> What is being asked: I need each line of the entries below that includes the string "LENIENT".

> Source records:
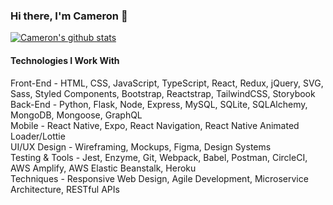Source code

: ### Hi there, I'm Cameron 👋

[![Cameron's github stats](https://github-readme-stats.vercel.app/api?username=cameron-carruthers&show_icons=true&theme=nightowl&count_private=true)](https://github.com/anuraghazra/github-readme-stats)

#### Technologies I Work With
Front-End - HTML, CSS, JavaScript, TypeScript, React, Redux, jQuery, SVG, Sass, Styled Components, Bootstrap, Reactstrap, TailwindCSS, Storybook
<br>
Back-End - Python, Flask, Node, Express, MySQL, SQLite, SQLAlchemy, MongoDB,  Mongoose, GraphQL
<br>
Mobile - React Native, Expo, React Navigation, React Native Animated Loader/Lottie
<br>
UI/UX Design - Wireframing, Mockups, Figma, Design Systems
<br>
Testing & Tools  - Jest, Enzyme, Git, Webpack, Babel, Postman, CircleCI, AWS Amplify, AWS Elastic Beanstalk, Heroku
<br>
Techniques - Responsive Web Design, Agile Development, Microservice Architecture, RESTful APIs

<!--
**cameron-carruthers/cameron-carruthers** is a ✨ _special_ ✨ repository because its `README.md` (this file) appears on your GitHub profile.

Here are some ideas to get you started:

- 🔭 I’m currently working on ...
- 🌱 I’m currently learning ...
- 👯 I’m looking to collaborate on ...
- 🤔 I’m looking for help with ...
- 💬 Ask me about ...
- 📫 How to reach me: ...
- 😄 Pronouns: ...
- ⚡ Fun fact: ...
-->
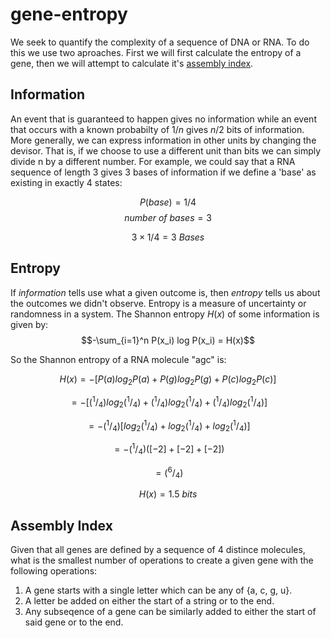 # gene-entropy

We seek to quantify the complexity of a sequence of DNA or RNA. To do this we use two aproaches. First we will first calculate the entropy of a gene, then we will attempt to calculate it's [assembly index](https://www.nature.com/articles/s41467-021-23258-x). 

## Information
An event that is guaranteed to happen gives no information while an event that occurs with a known probabilty of $1/n$ gives $n/2$ bits of information. More generally, we can express information in other units by changing the devisor. That is, if we choose to use a different unit than bits we can simply divide n by a different number. For example, we could say that a RNA sequence of length 3 gives 3 bases of information if we define a 'base' as existing in exactly 4 states:

$$ P(base) = 1/4 $$
$$number\: of\: bases = 3 $$


$$ 3  \times 1/4 = 3\:Bases $$

## Entropy
If _information_ tells use what a given outcome is, then _entropy_ tells us about the outcomes we didn't observe. Entropy is a measure of uncertainty or randomness in a system. The Shannon entropy $H(x)$ of some information is given by: 
$$-\sum_{i=1}^n P(x_i) log P(x_i) = H(x)$$

So the Shannon entropy of a RNA molecule "agc" is:

$$H(x) = -[P(a) log{_2} P(a) + P(g) log{_2} P(g) + P(c) log{_2} P(c)]$$


$$ = -[(^1/_4) log{_2} (^1/_4) + (^1/_4) log{_2} (^1/_4) + (^1/_4) log{_2} (^1/_4)]$$


$$ = -(^1/_4) [log{_2} (^1/_4) + log{_2} (^1/_4) + log{_2} (^1/_4)]$$

$$ = -(^1/_4) ([-2] + [-2] + [-2])$$

$$ = (^6/_4)$$

$$H(x) = 1.5 \: bits$$ 

## Assembly Index

Given that all genes are defined by a sequence of 4 distince molecules, what is the smallest number of operations to create a given gene with the following operations: 

1. A gene starts with a single letter which can be any of {a, c, g, u}. 
2. A letter be added on either the start of a string or to the end.
3. Any subseqence of a gene can be similarly added to either the start of said gene or to the end.
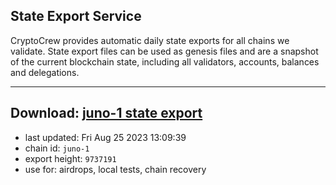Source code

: ## State Export Service
CryptoCrew provides automatic daily state exports for all chains we validate. State export files can be used as genesis files and are a snapshot of the current blockchain state, including all validators, accounts, balances and delegations.

---
**Download: [juno-1 state export](https://dl.ccvalidators.com/SERVICE/juno/juno-1_export_9737191.json)**
---

- last updated: Fri Aug 25 2023 13:09:39
- chain id: `juno-1`
- export height: `9737191`
- use for: airdrops, local tests, chain recovery
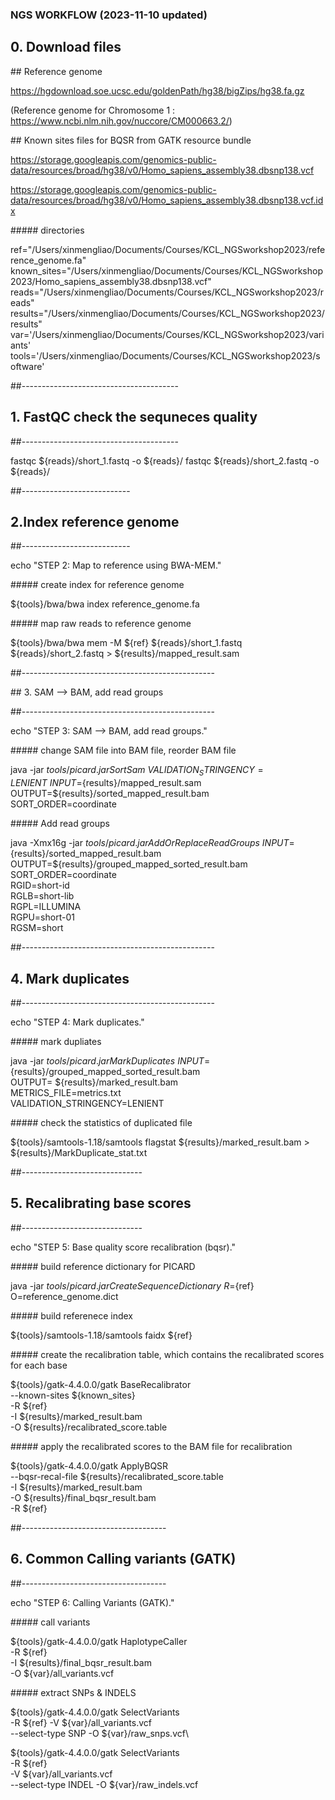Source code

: ### NGS WORKFLOW (2023-11-10 updated)

## 0. Download files

## Reference genome

https://hgdownload.soe.ucsc.edu/goldenPath/hg38/bigZips/hg38.fa.gz

(Reference genome for Chromosome 1 :
https://www.ncbi.nlm.nih.gov/nuccore/CM000663.2/)


## Known sites files for BQSR from GATK resource bundle

https://storage.googleapis.com/genomics-public-data/resources/broad/hg38/v0/Homo_sapiens_assembly38.dbsnp138.vcf

https://storage.googleapis.com/genomics-public-data/resources/broad/hg38/v0/Homo_sapiens_assembly38.dbsnp138.vcf.idx


##### directories

ref="/Users/xinmengliao/Documents/Courses/KCL_NGSworkshop2023/reference_genome.fa"
known_sites="/Users/xinmengliao/Documents/Courses/KCL_NGSworkshop2023/Homo_sapiens_assembly38.dbsnp138.vcf"
reads="/Users/xinmengliao/Documents/Courses/KCL_NGSworkshop2023/reads"
results="/Users/xinmengliao/Documents/Courses/KCL_NGSworkshop2023/results"
var='/Users/xinmengliao/Documents/Courses/KCL_NGSworkshop2023/variants'
tools='/Users/xinmengliao/Documents/Courses/KCL_NGSworkshop2023/software'

##---------------------------------------

## 1. FastQC check the sequneces quality

##---------------------------------------

fastqc ${reads}/short_1.fastq -o ${reads}/
fastqc ${reads}/short_2.fastq -o ${reads}/

##---------------------------

## 2.Index reference genome

##---------------------------

echo "STEP 2: Map to reference using BWA-MEM."

##### create index for reference genome

${tools}/bwa/bwa index reference_genome.fa

##### map raw reads to reference genome

${tools}/bwa/bwa mem -M ${ref} ${reads}/short_1.fastq ${reads}/short_2.fastq > ${results}/mapped_result.sam

##------------------------------------------------

## 3. SAM --> BAM, add read groups

##------------------------------------------------

echo "STEP 3: SAM --> BAM, add read groups."

##### change SAM file into BAM file, reorder BAM file

java -jar ${tools}/picard.jar SortSam \
 VALIDATION_STRINGENCY=LENIENT \
 INPUT=${results}/mapped_result.sam \
 OUTPUT=${results}/sorted_mapped_result.bam \
 SORT_ORDER=coordinate

##### Add read groups

java -Xmx16g -jar ${tools}/picard.jar AddOrReplaceReadGroups \
 INPUT=${results}/sorted_mapped_result.bam \
 OUTPUT=${results}/grouped_mapped_sorted_result.bam SORT_ORDER=coordinate \
 RGID=short-id \
 RGLB=short-lib \
 RGPL=ILLUMINA \
 RGPU=short-01 \
 RGSM=short

##------------------------------------------------

## 4. Mark duplicates

##------------------------------------------------

echo "STEP 4: Mark duplicates."

##### mark dupliates

java -jar ${tools}/picard.jar MarkDuplicates \
 INPUT=${results}/grouped_mapped_sorted_result.bam \
 OUTPUT= ${results}/marked_result.bam \
 METRICS_FILE=metrics.txt \
 VALIDATION_STRINGENCY=LENIENT

##### check the statistics of duplicated file

${tools}/samtools-1.18/samtools flagstat ${results}/marked_result.bam > ${results}/MarkDuplicate_stat.txt

##------------------------------

## 5. Recalibrating base scores

##------------------------------

echo "STEP 5: Base quality score recalibration (bqsr)."

##### build reference dictionary for PICARD

java -jar ${tools}/picard.jar CreateSequenceDictionary \
 R=${ref} \
 O=reference_genome.dict

##### build referenece index

${tools}/samtools-1.18/samtools faidx ${ref}

##### create the recalibration table, which contains the recalibrated scores for each base

${tools}/gatk-4.4.0.0/gatk BaseRecalibrator \
 --known-sites ${known_sites} \
 -R ${ref} \
 -I ${results}/marked_result.bam \
 -O ${results}/recalibrated_score.table

##### apply the recalibrated scores to the BAM file for recalibration

${tools}/gatk-4.4.0.0/gatk ApplyBQSR \
 --bqsr-recal-file ${results}/recalibrated_score.table \
 -I ${results}/marked_result.bam \
 -O ${results}/final_bqsr_result.bam \
 -R ${ref}

##------------------------------------

## 6. Common Calling variants (GATK)

##------------------------------------

echo "STEP 6: Calling Variants (GATK)."

##### call variants

${tools}/gatk-4.4.0.0/gatk HaplotypeCaller \
 -R ${ref} \
 -I ${results}/final_bqsr_result.bam \
 -O ${var}/all_variants.vcf

##### extract SNPs & INDELS

${tools}/gatk-4.4.0.0/gatk SelectVariants \
 -R ${ref} -V ${var}/all_variants.vcf \
 --select-type SNP -O ${var}/raw_snps.vcf\

${tools}/gatk-4.4.0.0/gatk SelectVariants \
 -R ${ref} \
 -V ${var}/all_variants.vcf \
 --select-type INDEL -O ${var}/raw_indels.vcf
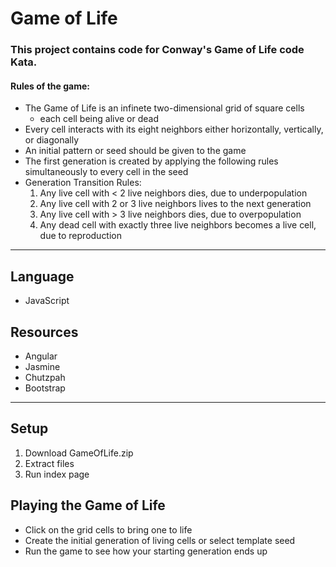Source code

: # Game of Life
### This project contains code for Conway's Game of Life code Kata.
#### Rules of the game:
 * The Game of Life is an infinete two-dimensional grid of square cells
      - each cell being alive or dead
 * Every cell interacts with its eight neighbors either horizontally, vertically, or diagonally
 * An initial pattern or seed should be given to the game
 * The first generation is created by applying the following rules simultaneously to every cell in the seed
 *  Generation Transition Rules:
      1. Any live cell with < 2 live neighbors dies, due to underpopulation
      2. Any live cell with 2 or 3 live neighbors lives to the next generation
      3. Any live cell with > 3 live neighbors dies, due to overpopulation
      4. Any dead cell with exactly three live neighbors becomes a live cell, due to reproduction

---
## Language
* JavaScript

## Resources
* Angular
* Jasmine
* Chutzpah
* Bootstrap

---
## Setup
1. Download GameOfLife.zip
2. Extract files
3. Run index page

## Playing the Game of Life
* Click on the grid cells to bring one to life
* Create the initial generation of living cells or select template seed
* Run the game to see how your starting generation ends up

> Answer section:
 VALIDATION_STRINGENCY=LENIENT \
 VALIDATION_STRINGENCY=LENIENT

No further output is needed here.